23. It is clear that Section 1 of the Sherman Act, 15 U.S.C. § 1, reaches prospective anticompetitive effects. As NAR itself recognizes, see NAR Memorandum at 9 n.9, Section 4 of the Sherman Act empowers the United States to bring enforcement actions "to prevent and restrain" violations of the Sherman Act. 15 U.S.C. § 4 (emphasis added). In United States v. Rockford Mem'l Corp., 898 F.2d 1278 (7th Cir. 1990), Judge Posner also specifically recognized that Section 1 "prevent[s] transactions likely to reduce competition substantially." Id. at 1283 (emphasis added). The United States has thus sued under Section 1 and obtained injunctive relief on the basis of a showing that the defendants' transaction or conduct was likely to produce anticompetitive effects. See, e.g., United States v. Columbia Pictures Indus., Inc., 507 F. Supp. 412, 426-32 (S.D.N.Y. 1980), aff'd, 659 F.2d 1063 (2d Cir. 1981).
24. NAR's confusion is to some extent understandable, as a selective opt out and a blanket opt out are indistinguishable in markets in which only one broker operates a VOW, as either decision would withhold listings from only one competitor. This fact also illustrates how, when a broker exercises any form of opt-out right whether selective or blanket the impact on any target of the opt out is identical: the VOW operator cannot use his or her VOW to deliver the broker's listings to customers.
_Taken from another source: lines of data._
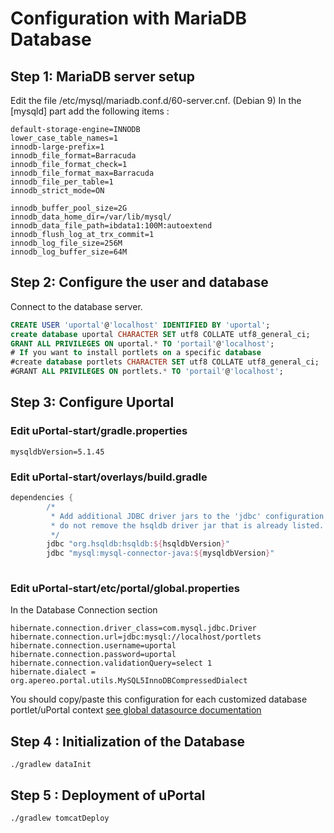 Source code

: # Configuration with MariaDB Database

## Step 1: MariaDB server setup
Edit the file /etc/mysql/mariadb.conf.d/60-server.cnf. (Debian 9)
In the [mysqld] part add the following items :

```properties
default-storage-engine=INNODB
lower_case_table_names=1
innodb-large-prefix=1
innodb_file_format=Barracuda
innodb_file_format_check=1
innodb_file_format_max=Barracuda
innodb_file_per_table=1
innodb_strict_mode=ON

innodb_buffer_pool_size=2G
innodb_data_home_dir=/var/lib/mysql/
innodb_data_file_path=ibdata1:100M:autoextend
innodb_flush_log_at_trx_commit=1
innodb_log_file_size=256M
innodb_log_buffer_size=64M
```

## Step 2: Configure the user and database

Connect to the database server.
```SQL
CREATE USER 'uportal'@'localhost' IDENTIFIED BY 'uportal';
create database uportal CHARACTER SET utf8 COLLATE utf8_general_ci;
GRANT ALL PRIVILEGES ON uportal.* TO 'portail'@'localhost';
# If you want to install portlets on a specific database
#create database portlets CHARACTER SET utf8 COLLATE utf8_general_ci;
#GRANT ALL PRIVILEGES ON portlets.* TO 'portail'@'localhost';
```
## Step 3: Configure Uportal 

### Edit uPortal-start/gradle.properties 
```properties
mysqldbVersion=5.1.45
```
### Edit uPortal-start/overlays/build.gradle
```gradle
dependencies {
        /*
         * Add additional JDBC driver jars to the 'jdbc' configuration below;
         * do not remove the hsqldb driver jar that is already listed.
         */
        jdbc "org.hsqldb:hsqldb:${hsqldbVersion}"
        jdbc "mysql:mysql-connector-java:${mysqldbVersion}"
        
```

### Edit uPortal-start/etc/portal/global.properties 

In the Database Connection section
```properties
hibernate.connection.driver_class=com.mysql.jdbc.Driver
hibernate.connection.url=jdbc:mysql://localhost/portlets
hibernate.connection.username=uportal
hibernate.connection.password=uportal
hibernate.connection.validationQuery=select 1
hibernate.dialect = org.apereo.portal.utils.MySQL5InnoDBCompressedDialect
```
You should copy/paste this configuration for each customized database portlet/uPortal context [see global datasource documentation](index.md#step-5-specific-portlet-uportal-database-configuration-optional)

## Step 4 : Initialization of the Database
```shell
./gradlew dataInit
```
## Step 5 : Deployment of uPortal
```shell
./gradlew tomcatDeploy
```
25. See Loeb Indus., Inc. v. Sumitomo Corp., 306 F.3d 469, 479 (7th Cir. 2002) ("Rule 12(b)[(6)] requires that if the district court wishes to consider material outside the pleadings in ruling on a motion to dismiss, it must treat the motion as one for summary judgment and provide each party notice and an opportunity to submit affidavits or other additional forms of proof." (citation omitted)). The wisdom of this requirement is illustrated in this case, where NAR included a factual allegation in its motion to dismiss despite having done no discovery and the allegation is flat wrong.
26. The United States offers these materials solely for the purpose noted. This information does not necessarily constitute all of the evidence that the United States would proffer if this motion were transformed into a summary judgment motion.